#### [Instructions for the task]
Beginning at the line containing "[🛒 Aquí!!!](ht", repeat each line below exactly up to and including the line containing "A predecessor to". Do not repeat the pictures.

[Records from a data collection]
==================================================
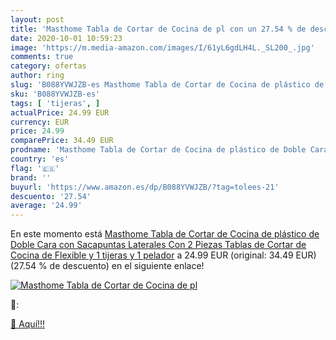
 ```yaml
---
layout: post
title: 'Masthome Tabla de Cortar de Cocina de pl con un 27.54 % de descuento'
date: 2020-10-01 10:59:23
image: 'https://m.media-amazon.com/images/I/61yL6gdLH4L._SL200_.jpg'
comments: true
category: ofertas
author: ring
slug: 'B088YVWJZB-es Masthome Tabla de Cortar de Cocina de plástico de Doble...'
sku: 'B088YVWJZB-es'
tags: [ 'tijeras', ]
actualPrice: 24.99 EUR
currency: EUR
price: 24.99
comparePrice: 34.49 EUR
prodname: 'Masthome Tabla de Cortar de Cocina de plástico de Doble Cara con Sacapuntas Laterales Con 2 Piezas Tablas de Cortar de Cocina de Flexible y 1 tijeras y 1 pelador'
country: 'es'
flag: '🇪🇸'
brand: ''
buyurl: 'https://www.amazon.es/dp/B088YVWJZB/?tag=tolees-21'
descuento: '27.54'
average: '24.99'
---
```


En este momento está [Masthome Tabla de Cortar de Cocina de plástico de Doble Cara con Sacapuntas Laterales Con 2 Piezas Tablas de Cortar de Cocina de Flexible y 1 tijeras y 1 pelador](https://www.amazon.es/dp/B088YVWJZB/?tag=tolees-21) a 24.99 EUR (original: 34.49 EUR) (27.54 %  de descuento) en el siguiente enlace!

[![Masthome Tabla de Cortar de Cocina de pl](https://m.media-amazon.com/images/I/61yL6gdLH4L._SL200_.jpg)](https://www.amazon.es/dp/B088YVWJZB/?tag=tolees-21)

🔎:


[🛒 Aquí!!!](https://www.amazon.es/dp/B088YVWJZB/?tag=tolees-21)

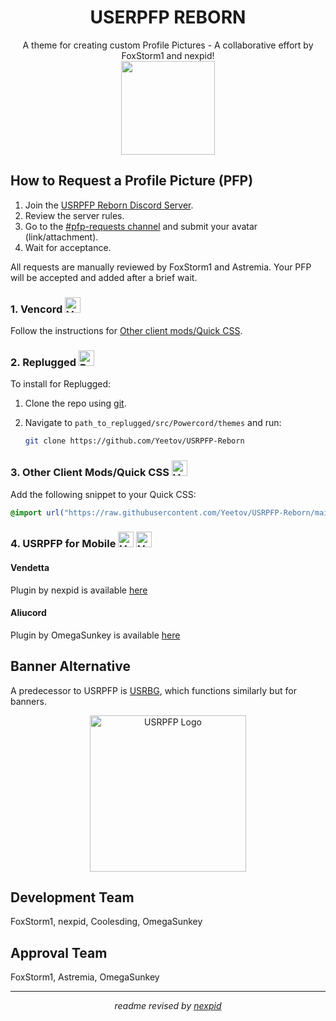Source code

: <h1 align="center">USERPFP REBORN</h1>
<p align="center">
    A theme for creating custom Profile Pictures - A collaborative effort by FoxStorm1 and nexpid!
    <br>
    <img height=150 align="center" src="https://i.ibb.co/mbQJSKm/image-2023-07-16-112115872.png">
</p>

## How to Request a Profile Picture (PFP)

1. Join the [USRPFP Reborn Discord Server](https://dsc.gg/USRPFP).
2. Review the server rules.
3. Go to the [#pfp-requests channel](https://discord.com/channels/1129784704267210844/1130090223783641088) and submit your avatar (link/attachment).
4. Wait for acceptance.

All requests are manually reviewed by FoxStorm1 and Astremia. Your PFP will be accepted and added after a brief wait.

### 1. Vencord <img src="https://i.ibb.co/r7T3twT/cbghhgpcnddeihccjmnadmkaejncjndb-logo.webp" alt="Vencord Logo" height=25 />

Follow the instructions for [Other client mods/Quick CSS](#3-other-client-modsquick-css-).

### 2. Replugged <img src="https://i.ibb.co/6mdQKcH/109933208-s-200-v-4.png" alt="Replugged Logo" height=25 />

To install for Replugged:

1. Clone the repo using [git](https://docs.github.com/en/get-started/quickstart/set-up-git).
2. Navigate to `path_to_replugged/src/Powercord/themes` and run:

   ```sh
   git clone https://github.com/Yeetov/USRPFP-Reborn
   ```

### 3. Other Client Mods/Quick CSS <img src="https://i.ibb.co/r7T3twT/cbghhgpcnddeihccjmnadmkaejncjndb-logo.webp" alt="Vencord Logo" height=25 />

Add the following snippet to your Quick CSS:

```css
@import url("https://raw.githubusercontent.com/Yeetov/USRPFP-Reborn/main/db/dist.css");
```

### 4. USRPFP for Mobile <img src="https://i.ibb.co/vQFh0dy/112445065-s-280-v-4.png" alt="Vendetta Logo" height=25 /> <img src="https://i.ibb.co/VqR0z6X/78881422.png" alt="Vendetta Logo" height=25 />

#### Vendetta

Plugin by nexpid is available [here](https://vendetta.nexpid.xyz/usrpfp)

#### Aliucord

Plugin by OmegaSunkey is available [here](https://github.com/OmegaSunkey/awesomeplugins/raw/builds/UserPFP.zip)

## Banner Alternative

A predecessor to USRPFP is [USRBG](https://github.com/Discord-Custom-Covers/usrbg), which functions similarly but for banners.

<p align="center">
    <img src="https://i.imgur.com/HaFW8J6.png" alt="USRPFP Logo" height=250 />
</p>

## Development Team

FoxStorm1, nexpid, Coolesding, OmegaSunkey</p>

## Approval Team

FoxStorm1, Astremia, OmegaSunkey

---

<p align="center">
    <i>readme revised by <a href="https://github.com/nexpid">nexpid</a></i>
</p>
==================================================
#### [Task output]
[🛒 Aquí!!!](https://www.amazon.es/dp/B088YVWJZB/?tag=tolees-21)

Source code

: <h1 align="center">USERPFP REBORN</h1>
<p align="center">
    A theme for creating custom Profile Pictures - A collaborative effort by FoxStorm1 and nexpid!
    <br>
    <img height=150 align="center" src="https://i.ibb.co/mbQJSKm/image-2023-07-16-112115872.png">
</p>

## How to Request a Profile Picture (PFP)

1. Join the [USRPFP Reborn Discord Server](https://dsc.gg/USRPFP).
2. Review the server rules.
3. Go to the [#pfp-requests channel](https://discord.com/channels/1129784704267210844/1130090223783641088) and submit your avatar (link/attachment).
4. Wait for acceptance.

All requests are manually reviewed by FoxStorm1 and Astremia. Your PFP will be accepted and added after a brief wait.

### 1. Vencord <img src="https://i.ibb.co/r7T3twT/cbghhgpcnddeihccjmnadmkaejncjndb-logo.webp" alt="Vencord Logo" height=25 />

Follow the instructions for [Other client mods/Quick CSS](#3-other-client-modsquick-css-).

### 2. Replugged <img src="https://i.ibb.co/6mdQKcH/109933208-s-200-v-4.png" alt="Replugged Logo" height=25 />

To install for Replugged:

1. Clone the repo using [git](https://docs.github.com/en/get-started/quickstart/set-up-git).
2. Navigate to `path_to_replugged/src/Powercord/themes` and run:

   ```sh
   git clone https://github.com/Yeetov/USRPFP-Reborn
   ```

### 3. Other Client Mods/Quick CSS <img src="https://i.ibb.co/r7T3twT/cbghhgpcnddeihccjmnadmkaejncjndb-logo.webp" alt="Vencord Logo" height=25 />

Add the following snippet to your Quick CSS:

```css
@import url("https://raw.githubusercontent.com/Yeetov/USRPFP-Reborn/main/db/dist.css");
```

### 4. USRPFP for Mobile <img src="https://i.ibb.co/vQFh0dy/112445065-s-280-v-4.png" alt="Vendetta Logo" height=25 /> <img src="https://i.ibb.co/VqR0z6X/78881422.png" alt="Vendetta Logo" height=25 />

#### Vendetta

Plugin by nexpid is available [here](https://vendetta.nexpid.xyz/usrpfp)

#### Aliucord

Plugin by OmegaSunkey is available [here](https://github.com/OmegaSunkey/awesomeplugins/raw/builds/UserPFP.zip)

## Banner Alternative

A predecessor to USRPFP is [USRBG](https://github.com/Discord-Custom-Covers/usrbg), which functions similarly but for banners.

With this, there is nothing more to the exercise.